NBA Team #2: Minnesota Timberwolves
Entering year two of the questionable Rudy Gobert trilogy that began a summer ago, it has been pretty quiet improvement-wise for the Timberwolves. The double-big, all-length lineup still brings intrigue, but it is no secret that the development of Anthony Edwards is the Wolves’ embellishment. An entertaining, electric rising superstar for Team USA has brought promise and the upmost confidence to an organization that has been so accustomed to crumbling when the lights turn bright.
Despite an eerie slating next to Karl-Anthony Towns, the Gobert acquisition would have made more sense in the latter half of their continuity. Edwards still has blossoming to do through playoff reps and battle tests before he can drive the ship and will his team through postseason wars. Though he has proven to be box-office, one of the elite two-way talents in the league, there are still numerous All-NBA bosses and contenders in the way of the Wolves.
Retaining Naz Reid surely does not hurt, if you like the team’s format and style, that is. They inked subsidiary depth-fillers in Shake Milton and Troy Brown Jr. There were more leaders or vets on the market that could have brought more adulthood to the locker room or amplified the rotation. Minnesota did incorporate Mike Conley into the mix in February, igniting some previous chemistry that was built with him and Gobert in Utah, but they only finished with a .500 second half.
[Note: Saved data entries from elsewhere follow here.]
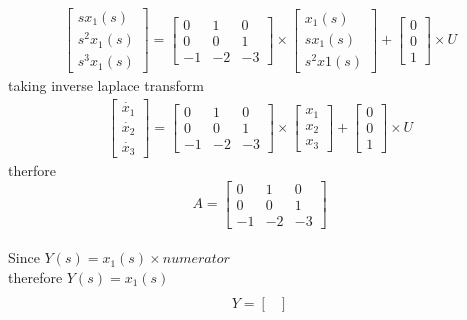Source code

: \begin{enumerate}[label=\thesection.\arabic*.,ref=\thesection.\theenumi]
\begin{gather}
\begin{bmatrix}
sx_{1}(s)\\
s^2x_{1}(s)\\
s^3x_{1}(s)
\end{bmatrix}
=
\begin{bmatrix}
0&1&0\\
0&0&1\\
-1&-2&-3
\end{bmatrix}\times \begin{bmatrix}
x_{1}(s)\\
sx_{1}(s)\\
s^2x{1}(s)
\end{bmatrix}
+
\begin{bmatrix}
0\\
0\\
1
\end{bmatrix} \times U
\end{gather}
taking inverse laplace transform
\begin{gather}
\begin{bmatrix}
\dot{x_{1}}\\
\dot{x_{2}}\\
\dot{x_{3}}
\end{bmatrix}
=
\begin{bmatrix}
0&1&0\\
0&0&1\\
-1&-2&-3
\end{bmatrix}\times \begin{bmatrix}
x_{1}\\
x_{2}\\
x_{3}
\end{bmatrix}
+
\begin{bmatrix}
0\\
0\\
1
\end{bmatrix} \times U
\end{gather}
therfore
\begin{equation}
A=\begin{bmatrix}
0&1&0\\
0&0&1\\
-1&-2&-3
\end{bmatrix}
\end{equation}
\\
Since $ Y(s)=x_{1}(s)\times numerator$
\\therefore $ Y(s)=x_{1}(s) $
\begin{gather}
\\Y=
\begin{bmatrix}

\end{bmatrix}
\end{gather}
\end{enumerate}
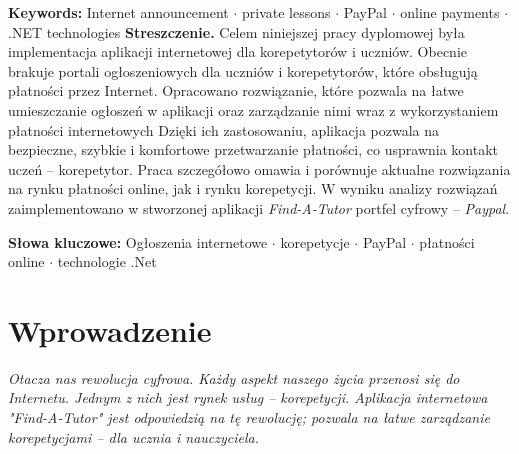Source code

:\documentclass[12pt]{article}
\numberwithin{figure}{section}
\begin{document}
\begin{sloppypar}
\textbf{Keywords:}
Internet announcement $\cdot$ private lessons $\cdot$ PayPal $\cdot$ online payments $\cdot$ .NET technologies
\bigbreak
\textbf{Streszczenie.} 
Celem niniejszej pracy dyplomowej była implementacja aplikacji internetowej dla korepetytorów i uczniów.
Obecnie brakuje portali ogłoszeniowych dla uczniów i korepetytorów, które obsługują płatności przez Internet.
Opracowano rozwiązanie, które pozwala na łatwe umieszczanie ogłoszeń w aplikacji oraz zarządzanie nimi wraz z wykorzystaniem płatności internetowych
Dzięki ich zastosowaniu, aplikacja pozwala na bezpieczne, szybkie i komfortowe przetwarzanie płatności, co usprawnia kontakt uczeń -- korepetytor.
Praca szczegółowo omawia i porównuje aktualne rozwiązania na rynku płatności online, jak i rynku korepetycji. 
W wyniku analizy rozwiązań zaimplementowano w stworzonej aplikacji \textit{Find-A-Tutor} portfel cyfrowy -- \textit{Paypal}.
    
\textbf{Słowa kluczowe:}
Ogłoszenia internetowe $\cdot$ korepetycje $\cdot$ PayPal $\cdot$ płatności online $\cdot$ technologie .Net

\pagebreak
\section{Wprowadzenie}
\textit{Otacza nas rewolucja cyfrowa. Każdy aspekt naszego życia przenosi się do Internetu. Jednym z nich jest rynek usług -- korepetycji. Aplikacja internetowa "Find-A-Tutor" jest odpowiedzią na tę rewolucję; pozwala na łatwe zarządzanie korepetycjami -- dla ucznia i nauczyciela.}

\end{sloppypar}
\end{document}
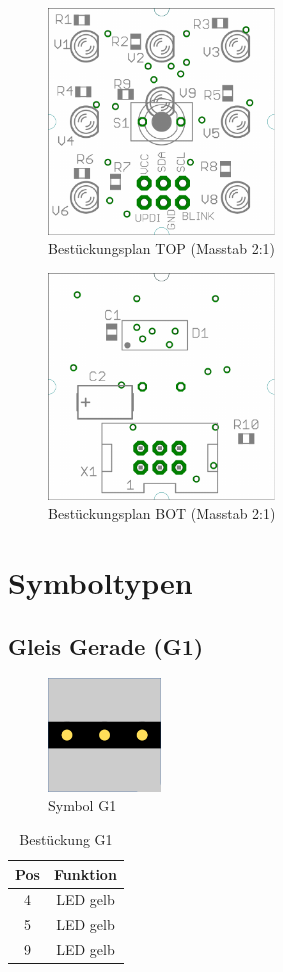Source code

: \documentclass[10pt,a4paper]{article}
\begin{document}
\begin{figure}[hbtp!]
\centering
\includegraphics[width=6cm]{feld_hw_top_comp.pdf}
\caption[Bestückungsplan TOP]{Bestückungsplan TOP (Masstab 2:1)}
\end{figure}
\begin{figure}[hbtp!]
\centering
\includegraphics[width=6cm]{feld_hw_bot_comp.pdf}
\caption[Bestückungsplan BOT]{Bestückungsplan BOT (Masstab 2:1)}
\end{figure}
\newpage
\section{Symboltypen}


\subsection{Gleis Gerade (G1)}
\begin{figure}[H]
\centering
\includegraphics[width=3cm]{../folien/g1.png}
\caption{Symbol G1}
\end{figure}
\begin{table}[h!]
\centering
\begin{tabular}{c|c}
\textbf{Pos} & \textbf{Funktion} \\ \hline
4 & LED gelb \\
5 & LED gelb \\
9 & LED gelb
\end{tabular}
\caption{Bestückung G1}
\end{table}
\end{document}
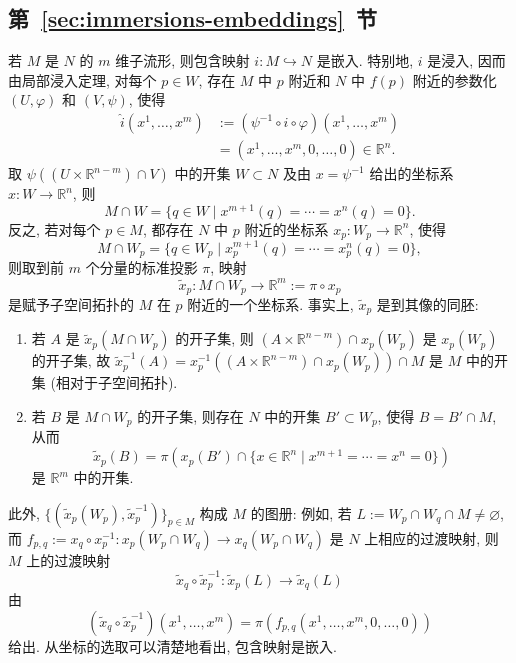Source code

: \subsection{\texorpdfstring{第~\ref{sec:immersions-embeddings}~节}{浸入与嵌入}}\label{subsec:solutions-immersions-and-embeddings}

\begin{description}[font=\normalfont,leftmargin=2em,labelwidth=1.5em]
若 $M$ 是 $N$ 的 $m$ 维子流形, 则包含映射 $i:M\hookrightarrow N$ 是嵌入. 特别地, $i$ 是浸入, 因而由局部浸入定理, 对每个 $p\in W$, 存在 $M$ 中 $p$ 附近和 $N$ 中 $f(p)$ 附近的参数化 $(U,\varphi)$ 和 $(V,\psi)$, 使得
\begin{align*}
  \widehat i(x^1,\ldots,x^m)&:=(\psi^{-1}\circ i\circ\varphi)(x^1,\ldots,x^m)\\
  &=(x^1,\ldots,x^m,0,\ldots,0)\in\mathbb{R}^n.
\end{align*}
取 $\psi((U\times\mathbb{R}^{n-m})\cap V)$ 中的开集 $W\subset N$ 及由 $x=\psi^{-1}$ 给出的坐标系 $x:W\to\mathbb{R}^n$, 则
\[
  M\cap W=\{q\in W\mid x^{m+1}(q)=\cdots=x^n(q)=0\}.
\]
反之, 若对每个 $p\in M$, 都存在 $N$ 中 $p$ 附近的坐标系 $x_p:W_p\to\mathbb{R}^n$, 使得
\[
  M\cap W_p=\{q\in W_p\mid x_p^{m+1}(q)=\cdots=x_p^n(q)=0\},
\]
则取到前 $m$ 个分量的标准投影 $\pi$, 映射
\[
  \widetilde x_p:M\cap W_p\to\mathbb{R}^m:=\pi\circ x_p
\]
是赋予子空间拓扑的 $M$ 在 $p$ 附近的一个坐标系. 事实上, $\widetilde x_p$ 是到其像的同胚:
\begin{enumerate}[label=(\roman*),leftmargin=*]
\item 若 $A$ 是 $\widetilde x_p(M\cap W_p)$ 的开子集, 则 $(A\times\mathbb{R}^{n-m})\cap x_p(W_p)$ 是 $x_p(W_p)$ 的开子集, 故 $\widetilde x_p^{-1}(A)=x_p^{-1}((A\times\mathbb{R}^{n-m})\cap x_p(W_p))\cap M$ 是 $M$ 中的开集 (相对于子空间拓扑).
\item 若 $B$ 是 $M\cap W_p$ 的开子集, 则存在 $N$ 中的开集 $B'\subset W_p$, 使得 $B=B'\cap M$, 从而
\[
  \widetilde x_p(B)=\pi\left(x_p(B')\cap\{x\in\mathbb{R}^n\mid x^{m+1}=\cdots=x^n=0\}\right)
\]
是 $\mathbb{R}^m$ 中的开集.
\end{enumerate}
此外, $\{(\widetilde x_p(W_p),\widetilde x_p^{-1})\}_{p\in M}$ 构成 $M$ 的图册: 例如, 若 $L:=W_p\cap W_q\cap M\ne\varnothing$, 而 $f_{p,q}:=x_q\circ x_p^{-1}:x_p(W_p\cap W_q)\to x_q(W_p\cap W_q)$ 是 $N$ 上相应的过渡映射, 则 $M$ 上的过渡映射
\[
  \widetilde x_q\circ\widetilde x_p^{-1}:\widetilde x_p(L)\to\widetilde x_q(L)
\]
由
\[
  (\widetilde x_q\circ\widetilde x_p^{-1})(x^1,\ldots,x^m)
  =\pi(f_{p,q}(x^1,\ldots,x^m,0,\ldots,0))
\]
给出. 从坐标的选取可以清楚地看出, 包含映射是嵌入.


\end{description}
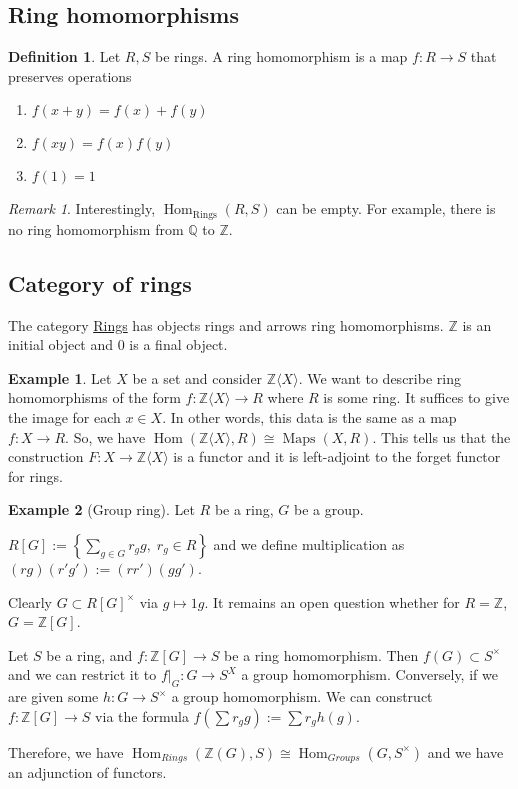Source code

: \documentclass{article}
\newcommand\Z{\ensuremath{\mathbb{Z}}}
\newcommand\Q{\ensuremath{\mathbb{Q}}}
\DeclareMathOperator{\Hom}{Hom}
\DeclareMathOperator{\Maps}{Maps}
\theoremstyle{definition}
\newtheorem{definition}{Definition}[subsection]
\newtheorem{eg}{Example}[subsection]
\theoremstyle{remark}
\newtheorem*{remark}{Remark}
\theoremstyle{plain}
\begin{document}
\subsection{Ring homomorphisms}

\begin{definition}
    Let $R, S$ be rings. A ring homomorphism is a map $f: R \to S$ that preserves operations
    \begin{enumerate}
        \item $f(x+y) = f(x) + f(y)$
        \item $f(xy) = f(x)f(y)$
        \item $f(1) = 1$
    \end{enumerate}
\end{definition}

\begin{remark}
    Interestingly, $\Hom_{\mathrm{Rings}}(R,S)$ can be empty. For example, there is no ring homomorphism from $\Q$ to $\Z$. 
\end{remark}

\subsection{Category of rings}

The category \underline{Rings} has objects rings and arrows ring homomorphisms. $\Z$ is an initial object and $0$ is a final object. 

\begin{eg}
Let $X$ be a set and consider $\Z\langle X \rangle$. We want to describe ring homomorphisms of the form $f: \Z\langle X \rangle \to R$ where $R$ is some ring. It suffices to give the image for each $x \in X$. In other words, this data is the same as a map $f: X \to R$. So, we have $\Hom(\Z\langle X \rangle, R) \cong \Maps(X, R)$. This tells us that the construction $F: X\to \Z\langle X \rangle$ is a functor and it is left-adjoint to the forget functor for rings. 
\end{eg}

\begin{eg}[Group ring]
    Let $R$ be a ring, $G$ be a group. 

    $R[G]:= \left\{ \sum\limits_{g\in G} r_g  g, \; r_g \in R \right\}$ and we define multiplication as $(rg)(r'g') := (rr')(gg')$. 

    Clearly $G \subset R[G]^{\times}$ via $g \mapsto 1g$. It remains an open question whether for $R = \Z$, $G = \Z[G]$. 

    Let $S$ be a ring, and $f: \Z[G] \to S$ be a ring homomorphism. Then $f(G) \subset S^{\times}$ and we can restrict it to $f|_G:G\to S^{X}$ a group homomorphism. Conversely, if we are given some $h: G \to S^{\times}$ a group homomorphism. We can construct $f: \Z[G] \to S$ via the formula $f(\sum r_gg) := \sum r_g h(g)$.

    Therefore, we have $\Hom_{Rings}(\Z(G), S) \cong \Hom_{Groups}(G, S^{\times})$ and we have an adjunction of functors. 

\end{eg}
 
\end{document}
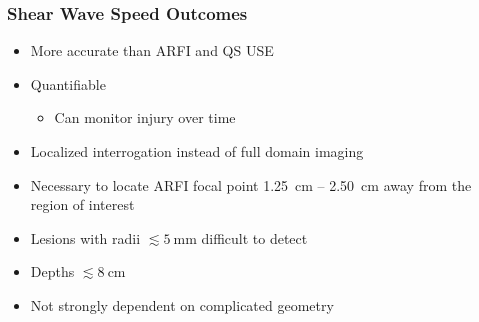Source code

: \documentclass{beamer}
\begin{document}
		\begin{frame}
			\frametitle{Shear Wave Speed Outcomes}
			\begin{itemize}
				\item More accurate than ARFI and QS USE
				\item Quantifiable
				\begin{itemize}
					\item Can monitor injury over time
				\end{itemize}
				\item Localized  interrogation instead of full domain imaging
				\item Necessary to locate ARFI focal point \SI{1.25}{\cm} -- \SI{2.50}{\cm} away from the region of interest
				\item Lesions with radii $\lesssim \SI{5}{\mm}$ difficult to detect
				\item Depths $\lesssim \SI{8}{\cm}$
				\item Not strongly dependent on complicated geometry
			\end{itemize}
		\end{frame}
\end{document}
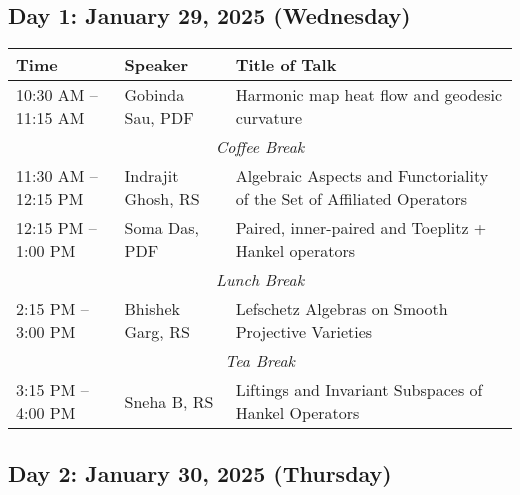 %
%

\subsection*{Day 1: January 29, 2025 (Wednesday)}

\noindent
\renewcommand{\arraystretch}{1.5} %
\begin{tabular}{|p{3.5cm}|p{4cm}|p{7cm}|}
	\hline
	\textbf{Time} & \textbf{Speaker} & \textbf{Title of Talk} \\
	\hline
	10:30 AM -- 11:15 AM & Gobinda Sau, PDF & Harmonic map heat flow and geodesic curvature \\
	\hline
	\multicolumn{3}{|c|}{\textit{Coffee Break}} \\
	\hline
    11:30 AM -- 12:15 PM & Indrajit Ghosh, RS & Algebraic Aspects and Functoriality of the Set of Affiliated Operators \\
	\hline
	12:15 PM -- 1:00 PM & Soma Das, PDF & Paired, inner-paired and Toeplitz + Hankel operators \\
	\hline
	\multicolumn{3}{|c|}{\textit{Lunch Break}} \\
	\hline
	2:15 PM -- 3:00 PM & Bhishek Garg, RS & Lefschetz Algebras on Smooth Projective Varieties \\
	\hline
	\multicolumn{3}{|c|}{\textit{Tea Break}} \\
	\hline
	3:15 PM -- 4:00 PM & Sneha B, RS & Liftings and Invariant Subspaces of Hankel Operators\\
	\hline

\end{tabular}


\subsection*{Day 2: January 30, 2025 (Thursday)}

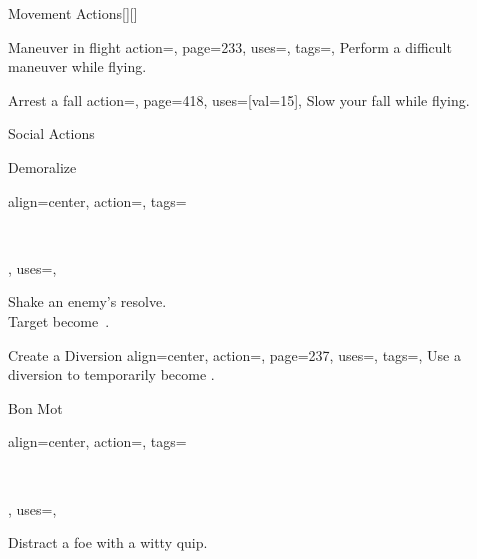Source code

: \begin{PageBackLandscape}
\begin{TablesHalf}{\backTableHeight}
\begin{Table}{Movement Actions}[][]
\begin{entry}{Maneuver in flight}{%
                action=,
                page=233,
                uses={\Acrobatics[tags={T}]},
                tags=\Move,
            }
                Perform a difficult maneuver while flying.\hfill {}\quad
            \end{entry}
            \begin{entry}{Arrest a fall}{%
                action=,
                page=418,
                uses={[val=15]},
            }
                Slow your fall while flying.
            \end{entry}
        \end{Table}
        \TableSpace
        \begin{Table}{Social Actions}
            \begin{entry}{Demoralize}{%
                align=center,
                action=,
                tags=\parbox{0.52\linewidth}{\raggedleft{}\,\Concentrate\\\Mental\Emotion\Fear},
                uses=\InitimidationWill,
            }
                Shake an enemy's resolve. \Auditory \ \hfill
                \\
                Target become \Frightened\,.\hfill
            \end{entry}
            \begin{entry}{Create a Diversion}{%
                align=center,
                action=,
                page=237,
                uses=\DeceptionPerception,
                tags=\Mental,
            }
                Use a diversion to temporarily become \Hidden.\hfill
                \\
            \end{entry}
            \begin{entry}{Bon Mot}{%
                align=center,
                action=,
                tags=\parbox{0.5\linewidth}{\raggedleft{}\,\Concentrate\\\Auditory\Linguistic},
                uses={\DiplomacyWill[tags={T}]\Feat},
            }
                Distract a foe with a witty quip. \Emotion\Mental\hfill {}\\

\end{entry}
\end{Table}
\end{TablesHalf}
\end{PageBackLandscape}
There is just not much of a ceiling for the Timberwolves with the current landscape of the league, let alone the west, as fans’ petitions have floated around directing Town’s future. Edwards’ first All-NBA campaign could be on the cusp, but is it as significant a leap that it boosts Minnesota that much beyond the premature playoff stages? There is a good chance the Timberwolves will not be a contender yet.